Mike’s paper is entitled “S-Adenosyl-L-methionine Attenuation of Lipid Peroxidation Markers Following Acetaminophen Toxicity.” Acetaminophen toxicity induces cellular changes that generate a reactive substance called 4-hydroxynonenal (4-HNE). 4-HNE can become adducted to proteins through lipid peroxidation, which is the free radical break down of lipids. According to Mike, before this study, no one had studied exactly how this by-product binds to proteins. S-Adenosyl-L-methionine (SAMe) has many important functions in the liver and serves as the body’s main defense mechanism against oxidative stress. It helps to replenish the cellular supply of glutathione, an important antioxidant that is depleted by acetaminophen poisoning. Mike prepared this paper in coordination with research technician John G. Ball, and his mentor, Dr. Monica Valentovic. His research is part of an ongoing collaboration with the University of Arizona that has been in existence for five years.

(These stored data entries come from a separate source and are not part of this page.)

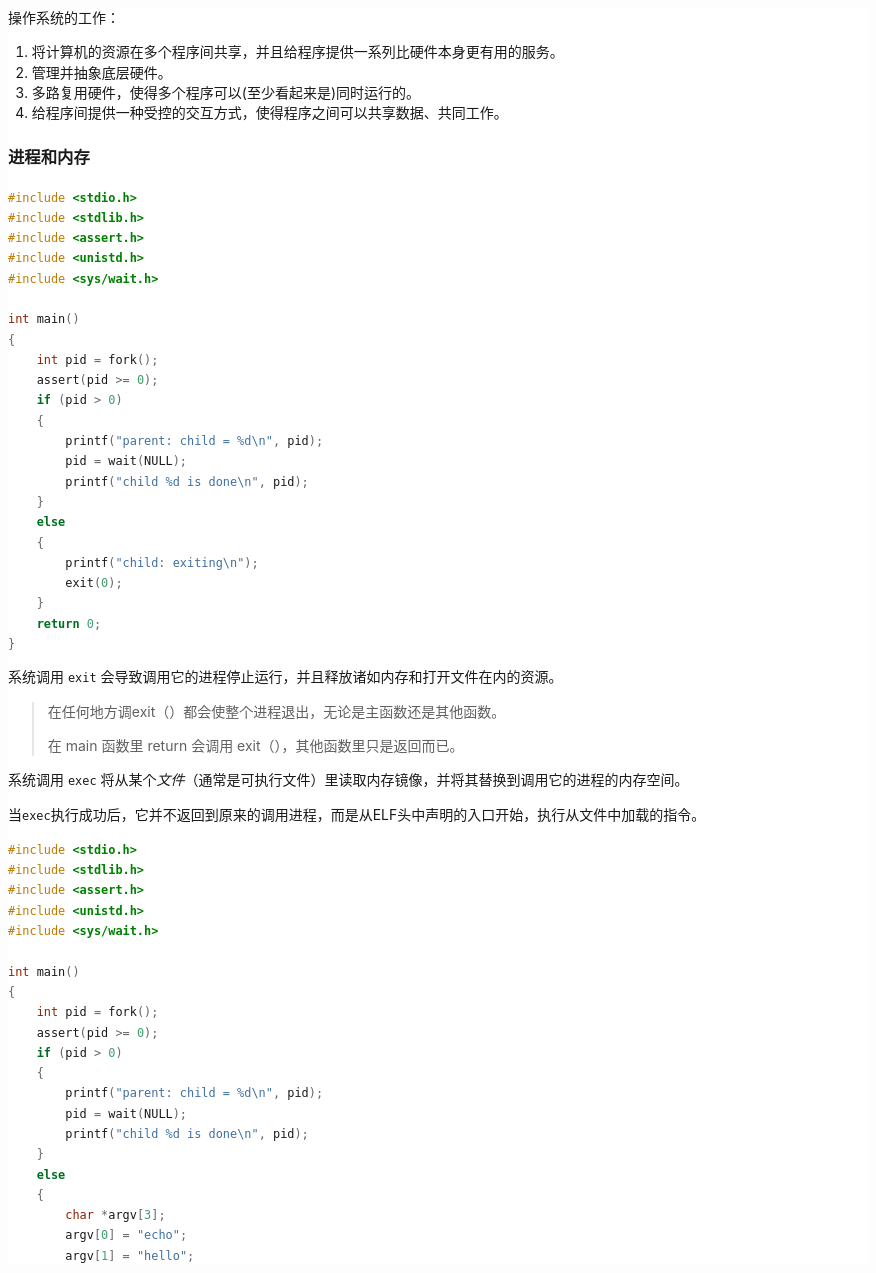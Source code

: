 操作系统的工作：

1. 将计算机的资源在多个程序间共享，并且给程序提供一系列比硬件本身更有用的服务。
2. 管理并抽象底层硬件。
3. 多路复用硬件，使得多个程序可以(至少看起来是)同时运行的。
4. 给程序间提供一种受控的交互方式，使得程序之间可以共享数据、共同工作。

### 进程和内存

```c
#include <stdio.h>
#include <stdlib.h>
#include <assert.h>
#include <unistd.h>
#include <sys/wait.h>

int main()
{
    int pid = fork();
    assert(pid >= 0);
    if (pid > 0)
    {
        printf("parent: child = %d\n", pid);
        pid = wait(NULL);
        printf("child %d is done\n", pid);
    }
    else
    {
        printf("child: exiting\n");
        exit(0);
    }
    return 0;
}
```

系统调用 `exit` 会导致调用它的进程停止运行，并且释放诸如内存和打开文件在内的资源。

> 在任何地方调exit（）都会使整个进程退出，无论是主函数还是其他函数。
>
> 在 main 函数里 return 会调用 exit（），其他函数里只是返回而已。

系统调用 `exec` 将从某个*文件*（通常是可执行文件）里读取内存镜像，并将其替换到调用它的进程的内存空间。

当`exec`执行成功后，它并不返回到原来的调用进程，而是从ELF头中声明的入口开始，执行从文件中加载的指令。

```c
#include <stdio.h>
#include <stdlib.h>
#include <assert.h>
#include <unistd.h>
#include <sys/wait.h>

int main()
{
    int pid = fork();
    assert(pid >= 0);
    if (pid > 0)
    {
        printf("parent: child = %d\n", pid);
        pid = wait(NULL);
        printf("child %d is done\n", pid);
    }
    else
    {
        char *argv[3];
        argv[0] = "echo";
        argv[1] = "hello";
```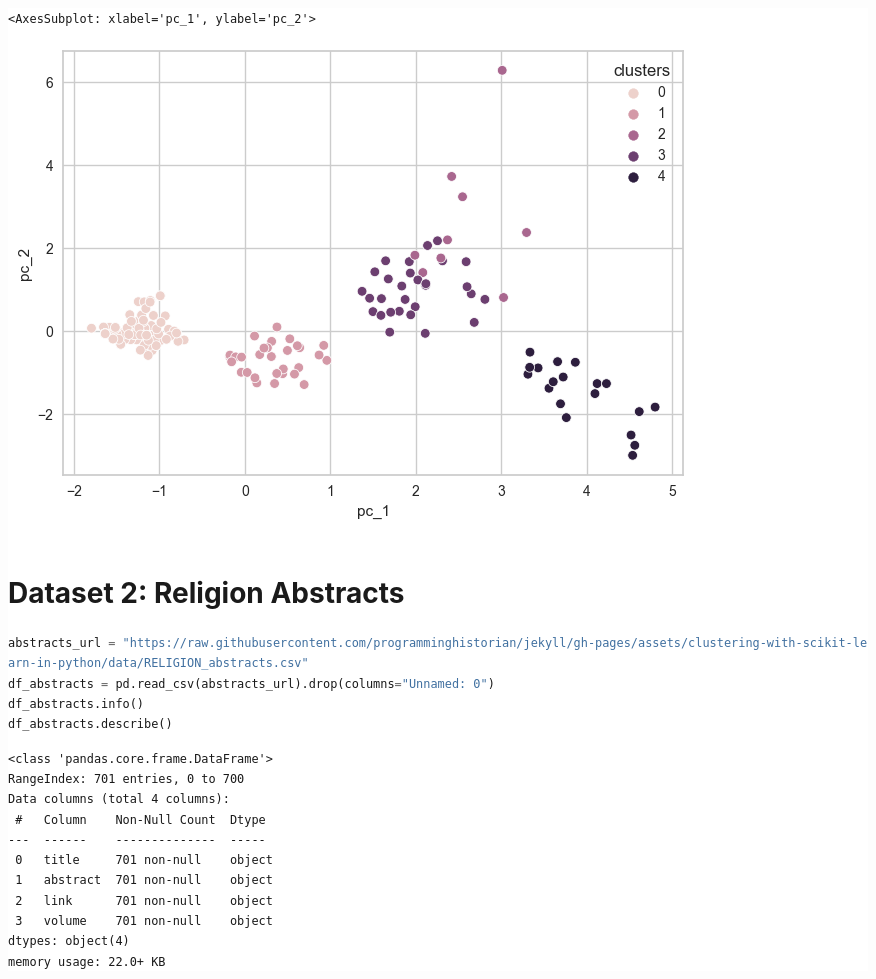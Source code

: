 


    <AxesSubplot: xlabel='pc_1', ylabel='pc_2'>




    
![png](../assets/clustering_23_1.png)
    


# Dataset 2: Religion Abstracts


```python
abstracts_url = "https://raw.githubusercontent.com/programminghistorian/jekyll/gh-pages/assets/clustering-with-scikit-learn-in-python/data/RELIGION_abstracts.csv"
df_abstracts = pd.read_csv(abstracts_url).drop(columns="Unnamed: 0")
df_abstracts.info()
df_abstracts.describe()
```

    <class 'pandas.core.frame.DataFrame'>
    RangeIndex: 701 entries, 0 to 700
    Data columns (total 4 columns):
     #   Column    Non-Null Count  Dtype 
    ---  ------    --------------  ----- 
     0   title     701 non-null    object
     1   abstract  701 non-null    object
     2   link      701 non-null    object
     3   volume    701 non-null    object
    dtypes: object(4)
    memory usage: 22.0+ KB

Although Mike has been to many conferences, this was his first time attending a Keystone Symposium. Keystone is a non-profit organization that, according to its mission statement, “is dedicated to connecting the scientific community for the benefit of the world community and accelerating life science discovery.” Mike calls the event an “immersive experience” that spanned seven days and included a plethora of oral presentations on cutting-edge science. Attendees came from across Europe and from as far as Asia, and Mike valued the opportunity to interact with people from such diverse places. In addition, Mike was able to see much of Southwest Ireland, as the meeting allowed plenty of unstructured time for participants to engage in local tourism. Mike’s travels included Blarney Castle, home of the famous Blarney Stone of St. Patrick’s Day lore. He also had the opportunity to travel to the town of Killorglin to participate in the King Puck festival, one of Ireland’s oldest celebrations, in which a wild goat is caught and crowned king.
In order to qualify to attend and present at the conference, Mike was required to submit an abstract of his research, which had to withstand a selection process. He recommends the conference highly, as it provided an intimate setting of only a few hundred participants. Mike has attended conferences with thousands of attendees, and he appreciated the opportunity to have more one-on-one time to discuss his poster.
Mike’s travel to the conference was funded for by the Biomedical Science Graduate Program’s Best Overall Performance Award of 2010. Each year, this award is given to a BMS Graduate Student with the best overall combination of academic achievement, research achievement, and service to the BMS Graduate Program. It provides $3500 toward attendance at an international research meeting. The award covers airfare, accommodations, and conference fees.
For Mike, the greatest benefit of the conference was the opportunity to gain valuable résumé-building experience. “The opportunity to attend an international conference is invaluable,” he says, “and this is something that Marshall makes a good push to get students to do.” Mike was even approached with a post-doctoral opportunity, proof of the amazing networking opportunities such a conference brings.